Assignment:
If a line in the data contains "tabular", copy it out.

[Plain-text document sources]
****************

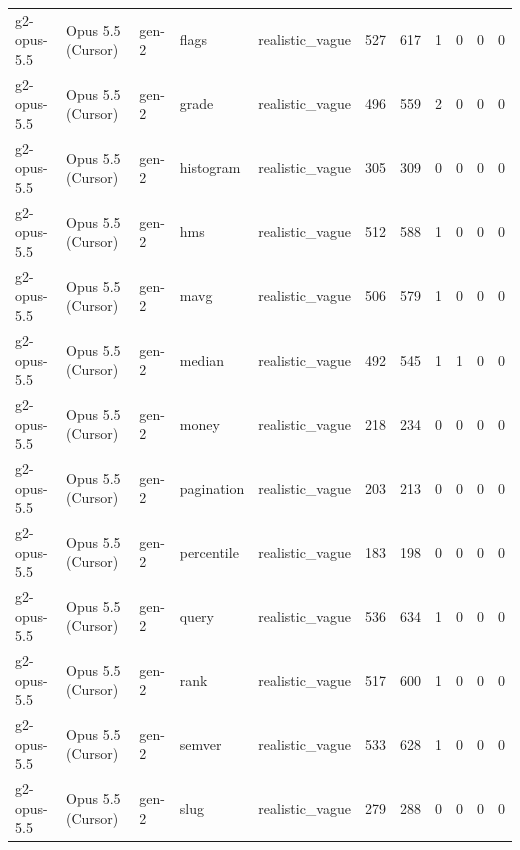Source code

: \begin{tabular}{lllllllllll}
g2-opus-5.5 & Opus 5.5 (Cursor) & gen-2 & flags & realistic\_vague & 527 & 617 & 1 & 0 & 0 & 0 \\
g2-opus-5.5 & Opus 5.5 (Cursor) & gen-2 & grade & realistic\_vague & 496 & 559 & 2 & 0 & 0 & 0 \\
g2-opus-5.5 & Opus 5.5 (Cursor) & gen-2 & histogram & realistic\_vague & 305 & 309 & 0 & 0 & 0 & 0 \\
g2-opus-5.5 & Opus 5.5 (Cursor) & gen-2 & hms & realistic\_vague & 512 & 588 & 1 & 0 & 0 & 0 \\
g2-opus-5.5 & Opus 5.5 (Cursor) & gen-2 & mavg & realistic\_vague & 506 & 579 & 1 & 0 & 0 & 0 \\
g2-opus-5.5 & Opus 5.5 (Cursor) & gen-2 & median & realistic\_vague & 492 & 545 & 1 & 1 & 0 & 0 \\
g2-opus-5.5 & Opus 5.5 (Cursor) & gen-2 & money & realistic\_vague & 218 & 234 & 0 & 0 & 0 & 0 \\
g2-opus-5.5 & Opus 5.5 (Cursor) & gen-2 & pagination & realistic\_vague & 203 & 213 & 0 & 0 & 0 & 0 \\
g2-opus-5.5 & Opus 5.5 (Cursor) & gen-2 & percentile & realistic\_vague & 183 & 198 & 0 & 0 & 0 & 0 \\
g2-opus-5.5 & Opus 5.5 (Cursor) & gen-2 & query & realistic\_vague & 536 & 634 & 1 & 0 & 0 & 0 \\
g2-opus-5.5 & Opus 5.5 (Cursor) & gen-2 & rank & realistic\_vague & 517 & 600 & 1 & 0 & 0 & 0 \\
g2-opus-5.5 & Opus 5.5 (Cursor) & gen-2 & semver & realistic\_vague & 533 & 628 & 1 & 0 & 0 & 0 \\
g2-opus-5.5 & Opus 5.5 (Cursor) & gen-2 & slug & realistic\_vague & 279 & 288 & 0 & 0 & 0 & 0 \\
\bottomrule
\end{tabular}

****************

Response box:
: \begin{tabular}{lllllllllll}
\end{tabular}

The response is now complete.